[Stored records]
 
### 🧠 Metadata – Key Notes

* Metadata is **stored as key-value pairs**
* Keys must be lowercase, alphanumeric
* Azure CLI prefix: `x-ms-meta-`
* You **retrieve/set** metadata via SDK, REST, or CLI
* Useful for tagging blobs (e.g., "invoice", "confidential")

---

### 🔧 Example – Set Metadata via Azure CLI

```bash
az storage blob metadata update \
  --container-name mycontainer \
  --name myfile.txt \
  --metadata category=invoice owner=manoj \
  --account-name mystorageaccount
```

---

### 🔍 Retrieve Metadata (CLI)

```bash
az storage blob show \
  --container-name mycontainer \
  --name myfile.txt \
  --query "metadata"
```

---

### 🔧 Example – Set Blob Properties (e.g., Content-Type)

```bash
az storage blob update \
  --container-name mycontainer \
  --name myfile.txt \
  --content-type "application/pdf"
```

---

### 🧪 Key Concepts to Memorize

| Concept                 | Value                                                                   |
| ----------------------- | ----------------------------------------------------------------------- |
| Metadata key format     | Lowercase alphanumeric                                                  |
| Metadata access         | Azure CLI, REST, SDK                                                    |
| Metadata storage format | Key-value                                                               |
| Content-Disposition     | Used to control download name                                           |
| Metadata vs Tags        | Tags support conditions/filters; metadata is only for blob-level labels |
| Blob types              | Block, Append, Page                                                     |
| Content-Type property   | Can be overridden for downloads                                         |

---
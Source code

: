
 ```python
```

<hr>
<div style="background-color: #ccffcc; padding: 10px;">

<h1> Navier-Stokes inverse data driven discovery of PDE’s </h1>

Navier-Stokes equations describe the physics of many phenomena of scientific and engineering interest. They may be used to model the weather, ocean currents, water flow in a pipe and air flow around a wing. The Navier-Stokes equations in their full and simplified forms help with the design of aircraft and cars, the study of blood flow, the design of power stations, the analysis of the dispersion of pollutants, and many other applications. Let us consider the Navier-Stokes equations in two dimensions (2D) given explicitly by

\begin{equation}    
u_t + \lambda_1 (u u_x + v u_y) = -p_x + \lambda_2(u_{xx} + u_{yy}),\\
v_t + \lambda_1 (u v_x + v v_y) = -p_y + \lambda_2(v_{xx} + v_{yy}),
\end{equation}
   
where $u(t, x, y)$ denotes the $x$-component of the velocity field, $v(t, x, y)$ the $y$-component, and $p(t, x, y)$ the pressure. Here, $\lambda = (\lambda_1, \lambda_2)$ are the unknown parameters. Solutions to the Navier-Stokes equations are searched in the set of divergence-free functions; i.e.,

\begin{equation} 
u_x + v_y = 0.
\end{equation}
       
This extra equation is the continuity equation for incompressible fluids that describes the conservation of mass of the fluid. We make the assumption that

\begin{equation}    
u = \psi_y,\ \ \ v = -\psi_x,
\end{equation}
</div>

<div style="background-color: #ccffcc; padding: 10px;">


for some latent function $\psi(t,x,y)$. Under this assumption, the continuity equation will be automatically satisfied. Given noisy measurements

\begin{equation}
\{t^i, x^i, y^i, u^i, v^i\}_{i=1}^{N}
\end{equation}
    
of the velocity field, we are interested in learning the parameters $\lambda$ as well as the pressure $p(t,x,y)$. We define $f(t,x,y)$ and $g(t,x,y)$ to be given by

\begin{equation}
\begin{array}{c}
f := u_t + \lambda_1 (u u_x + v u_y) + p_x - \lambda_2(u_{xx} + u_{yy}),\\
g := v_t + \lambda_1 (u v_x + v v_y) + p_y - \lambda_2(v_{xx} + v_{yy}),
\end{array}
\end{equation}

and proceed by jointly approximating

> _Aim of the exercise_: Copy every record above verbatim and in full.

> _Exercise answer_:
### 🧠 Metadata – Key Notes

* Metadata is **stored as key-value pairs**
* Keys must be lowercase, alphanumeric
* Azure CLI prefix: `x-ms-meta-`
* You **retrieve/set** metadata via SDK, REST, or CLI
* Useful for tagging blobs (e.g., "invoice", "confidential")

---

### 🔧 Example – Set Metadata via Azure CLI

```bash
az storage blob metadata update \
  --container-name mycontainer \
  --name myfile.txt \
  --metadata category=invoice owner=manoj \
  --account-name mystorageaccount
```

---

### 🔍 Retrieve Metadata (CLI)

```bash
az storage blob show \
  --container-name mycontainer \
  --name myfile.txt \
  --query "metadata"
```

---

### 🔧 Example – Set Blob Properties (e.g., Content-Type)

```bash
az storage blob update \
  --container-name mycontainer \
  --name myfile.txt \
  --content-type "application/pdf"
```

---

### 🧪 Key Concepts to Memorize

| Concept                 | Value                                                                   |
| ----------------------- | ----------------------------------------------------------------------- |
| Metadata key format     | Lowercase alphanumeric                                                  |
| Metadata access         | Azure CLI, REST, SDK                                                    |
| Metadata storage format | Key-value                                                               |
| Content-Disposition     | Used to control download name                                           |
| Metadata vs Tags        | Tags support conditions/filters; metadata is only for blob-level labels |
| Blob types              | Block, Append, Page                                                     |
| Content-Type property   | Can be overridden for downloads                                         |

---
Source code

:
 ```python
```

<hr>
<div style="background-color: #ccffcc; padding: 10px;">

<h1> Navier-Stokes inverse data driven discovery of PDE’s </h1>

Navier-Stokes equations describe the physics of many phenomena of scientific and engineering interest. They may be used to model the weather, ocean currents, water flow in a pipe and air flow around a wing. The Navier-Stokes equations in their full and simplified forms help with the design of aircraft and cars, the study of blood flow, the design of power stations, the analysis of the dispersion of pollutants, and many other applications. Let us consider the Navier-Stokes equations in two dimensions (2D) given explicitly by

\begin{equation}    
u_t + \lambda_1 (u u_x + v u_y) = -p_x + \lambda_2(u_{xx} + u_{yy}),\\
v_t + \lambda_1 (u v_x + v v_y) = -p_y + \lambda_2(v_{xx} + v_{yy}),
\end{equation}
   
where $u(t, x, y)$ denotes the $x$-component of the velocity field, $v(t, x, y)$ the $y$-component, and $p(t, x, y)$ the pressure. Here, $\lambda = (\lambda_1, \lambda_2)$ are the unknown parameters. Solutions to the Navier-Stokes equations are searched in the set of divergence-free functions; i.e.,

\begin{equation} 
u_x + v_y = 0.
\end{equation}
       
This extra equation is the continuity equation for incompressible fluids that describes the conservation of mass of the fluid. We make the assumption that

\begin{equation}    
u = \psi_y,\ \ \ v = -\psi_x,
\end{equation}
</div>

<div style="background-color: #ccffcc; padding: 10px;">


for some latent function $\psi(t,x,y)$. Under this assumption, the continuity equation will be automatically satisfied. Given noisy measurements

\begin{equation}
\{t^i, x^i, y^i, u^i, v^i\}_{i=1}^{N}
\end{equation}
    
of the velocity field, we are interested in learning the parameters $\lambda$ as well as the pressure $p(t,x,y)$. We define $f(t,x,y)$ and $g(t,x,y)$ to be given by

\begin{equation}
\begin{array}{c}
f := u_t + \lambda_1 (u u_x + v u_y) + p_x - \lambda_2(u_{xx} + u_{yy}),\\
g := v_t + \lambda_1 (u v_x + v v_y) + p_y - \lambda_2(v_{xx} + v_{yy}),
\end{array}
\end{equation}

and proceed by jointly approximating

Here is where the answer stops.